FIG. 1 is a front view of a conventional antenna structure;

FIG. 2 is a rear view of the conventional antenna structure in FIG. 1;

FIG. 3 schematically shows the antenna structure according to the first embodiment of the present invention:

FIG. 4 shows a test result of the antenna structure according to the first embodiment of the invention;

FIG. 5 shows a low-frequency-band X-Z plane radiation pattern of the antenna structure according to the first embodiment of the invention:

FIG. 6 shows a high-frequency-band X-Z plane radiation pattern of the antenna structure according to the first embodiment of the invention:

FIG. 7 schematically shows the antenna structure according to the second embodiment of the invention; and

FIG. 8 schematically shows the antenna structure according to the third embodiment of the invention.

Referring to FIG. 3, the present invention provides a low-profile dual-band high-isolation antenna module composed at least of two high-frequency antennas 11 and 12, two low-frequency antennas 21 and 22, a decoupling element 31, and at least one metal strip 33. In the first embodiment of the invention, each component of the antenna module can be integrally formed of a metal plate to facilitate and speed up production; in other embodiments, each component can be assembled from a plurality of metal plates instead.

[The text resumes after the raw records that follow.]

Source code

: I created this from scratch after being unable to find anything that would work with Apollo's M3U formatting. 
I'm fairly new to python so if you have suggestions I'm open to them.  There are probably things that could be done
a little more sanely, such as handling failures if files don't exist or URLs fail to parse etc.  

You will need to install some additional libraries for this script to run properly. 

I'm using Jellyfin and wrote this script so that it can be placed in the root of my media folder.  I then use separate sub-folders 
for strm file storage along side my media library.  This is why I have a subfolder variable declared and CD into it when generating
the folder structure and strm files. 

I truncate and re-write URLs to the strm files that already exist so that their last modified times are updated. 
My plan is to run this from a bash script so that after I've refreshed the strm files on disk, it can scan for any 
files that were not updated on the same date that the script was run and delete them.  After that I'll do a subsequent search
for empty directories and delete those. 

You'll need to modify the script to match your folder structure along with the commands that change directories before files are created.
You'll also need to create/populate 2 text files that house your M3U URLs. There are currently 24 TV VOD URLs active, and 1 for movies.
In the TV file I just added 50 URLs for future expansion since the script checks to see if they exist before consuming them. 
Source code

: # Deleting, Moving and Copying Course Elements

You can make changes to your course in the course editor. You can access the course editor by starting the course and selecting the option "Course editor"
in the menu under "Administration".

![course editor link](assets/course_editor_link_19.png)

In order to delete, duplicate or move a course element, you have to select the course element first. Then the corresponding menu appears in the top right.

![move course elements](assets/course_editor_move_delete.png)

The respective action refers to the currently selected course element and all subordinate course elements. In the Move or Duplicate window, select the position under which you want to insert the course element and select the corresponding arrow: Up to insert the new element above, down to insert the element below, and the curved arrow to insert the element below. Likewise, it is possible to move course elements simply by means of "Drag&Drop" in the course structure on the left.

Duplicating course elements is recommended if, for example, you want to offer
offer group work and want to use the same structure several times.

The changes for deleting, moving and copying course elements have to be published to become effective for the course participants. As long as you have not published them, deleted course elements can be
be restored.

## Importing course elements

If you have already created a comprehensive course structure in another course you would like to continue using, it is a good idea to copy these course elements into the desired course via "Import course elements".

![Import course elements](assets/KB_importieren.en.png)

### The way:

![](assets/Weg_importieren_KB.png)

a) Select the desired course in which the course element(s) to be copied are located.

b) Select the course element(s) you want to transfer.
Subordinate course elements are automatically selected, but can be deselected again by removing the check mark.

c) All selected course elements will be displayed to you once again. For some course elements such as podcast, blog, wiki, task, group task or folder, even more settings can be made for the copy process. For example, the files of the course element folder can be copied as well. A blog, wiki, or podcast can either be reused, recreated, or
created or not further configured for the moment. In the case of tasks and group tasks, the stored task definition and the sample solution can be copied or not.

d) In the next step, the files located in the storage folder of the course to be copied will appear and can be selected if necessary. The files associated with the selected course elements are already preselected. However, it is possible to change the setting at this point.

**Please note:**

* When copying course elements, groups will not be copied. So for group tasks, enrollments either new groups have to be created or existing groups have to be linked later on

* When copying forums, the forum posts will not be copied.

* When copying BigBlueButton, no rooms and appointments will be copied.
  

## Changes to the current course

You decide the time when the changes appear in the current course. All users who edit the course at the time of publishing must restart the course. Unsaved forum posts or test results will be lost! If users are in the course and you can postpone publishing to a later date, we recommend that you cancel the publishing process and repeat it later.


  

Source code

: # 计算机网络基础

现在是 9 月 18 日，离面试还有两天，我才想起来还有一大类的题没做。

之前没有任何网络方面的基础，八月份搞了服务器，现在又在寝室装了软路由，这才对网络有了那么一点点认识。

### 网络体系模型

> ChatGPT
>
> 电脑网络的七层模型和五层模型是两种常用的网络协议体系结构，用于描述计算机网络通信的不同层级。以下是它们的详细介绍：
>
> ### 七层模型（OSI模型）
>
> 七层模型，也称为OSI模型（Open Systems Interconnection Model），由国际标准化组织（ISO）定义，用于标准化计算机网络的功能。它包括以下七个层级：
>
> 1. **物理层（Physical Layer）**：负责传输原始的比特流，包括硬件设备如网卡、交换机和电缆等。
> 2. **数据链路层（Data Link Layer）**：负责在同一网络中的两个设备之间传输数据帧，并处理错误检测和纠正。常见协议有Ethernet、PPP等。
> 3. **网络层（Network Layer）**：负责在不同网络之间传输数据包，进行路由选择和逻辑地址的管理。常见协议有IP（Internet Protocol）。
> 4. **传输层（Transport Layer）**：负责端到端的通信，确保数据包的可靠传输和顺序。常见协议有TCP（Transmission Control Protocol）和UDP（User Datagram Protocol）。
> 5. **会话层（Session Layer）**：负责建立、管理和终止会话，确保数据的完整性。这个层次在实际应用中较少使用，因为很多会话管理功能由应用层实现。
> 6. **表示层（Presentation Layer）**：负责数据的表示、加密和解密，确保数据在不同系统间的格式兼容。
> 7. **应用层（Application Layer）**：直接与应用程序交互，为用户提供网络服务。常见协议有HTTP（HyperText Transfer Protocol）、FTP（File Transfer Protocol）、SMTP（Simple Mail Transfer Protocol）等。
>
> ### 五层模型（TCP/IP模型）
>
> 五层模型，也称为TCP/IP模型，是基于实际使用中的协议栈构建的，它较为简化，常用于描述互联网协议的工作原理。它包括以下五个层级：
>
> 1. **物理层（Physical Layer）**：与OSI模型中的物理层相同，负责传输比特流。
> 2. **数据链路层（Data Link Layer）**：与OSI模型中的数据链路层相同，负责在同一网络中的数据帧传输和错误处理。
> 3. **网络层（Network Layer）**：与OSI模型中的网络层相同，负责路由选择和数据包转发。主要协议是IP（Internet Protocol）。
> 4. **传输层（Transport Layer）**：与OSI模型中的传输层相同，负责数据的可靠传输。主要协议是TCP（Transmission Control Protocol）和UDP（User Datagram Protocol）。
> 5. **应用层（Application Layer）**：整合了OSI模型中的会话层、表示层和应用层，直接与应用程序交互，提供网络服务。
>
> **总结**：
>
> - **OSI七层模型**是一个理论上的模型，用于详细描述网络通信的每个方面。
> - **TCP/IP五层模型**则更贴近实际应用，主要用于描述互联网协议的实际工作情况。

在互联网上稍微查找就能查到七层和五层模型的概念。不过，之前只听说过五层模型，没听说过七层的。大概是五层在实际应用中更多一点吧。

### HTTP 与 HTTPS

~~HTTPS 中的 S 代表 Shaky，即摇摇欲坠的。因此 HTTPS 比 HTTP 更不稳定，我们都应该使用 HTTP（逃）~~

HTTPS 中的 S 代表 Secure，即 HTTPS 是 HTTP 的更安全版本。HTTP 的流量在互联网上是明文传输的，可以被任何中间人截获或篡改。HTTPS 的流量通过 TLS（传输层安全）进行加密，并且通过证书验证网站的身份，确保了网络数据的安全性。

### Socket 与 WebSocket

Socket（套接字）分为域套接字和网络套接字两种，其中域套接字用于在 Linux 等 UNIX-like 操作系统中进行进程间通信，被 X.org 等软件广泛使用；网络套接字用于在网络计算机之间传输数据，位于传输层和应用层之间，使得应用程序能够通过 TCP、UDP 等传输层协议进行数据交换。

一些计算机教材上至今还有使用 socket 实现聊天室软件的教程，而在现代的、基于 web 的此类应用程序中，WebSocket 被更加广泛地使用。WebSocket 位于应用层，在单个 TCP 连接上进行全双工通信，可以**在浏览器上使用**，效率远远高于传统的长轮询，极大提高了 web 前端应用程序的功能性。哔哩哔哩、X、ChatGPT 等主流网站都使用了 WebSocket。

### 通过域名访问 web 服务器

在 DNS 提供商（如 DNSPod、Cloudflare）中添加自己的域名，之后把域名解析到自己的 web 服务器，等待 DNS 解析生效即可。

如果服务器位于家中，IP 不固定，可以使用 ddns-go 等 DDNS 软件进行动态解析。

For example, the decoupling element 31 in FIG. 3 is an assembly of multiple metal plates, and so is the at least one metal strip 33; meanwhile, the low-frequency antenna 21 in FIG. 3 can be integrally formed of a metal plate. This three-dimensional antenna assembly is fixed on a substrate E, whose circuits and other electronic elements are not shown in FIG. 3 in order not to render the drawing unnecessarily complicated. A person skilled in the art can adjust the configuration of the substrate E according to product requirements without departing from the spirit of the invention, provided that the antenna module has the structures described below and can be mounted on the substrate E.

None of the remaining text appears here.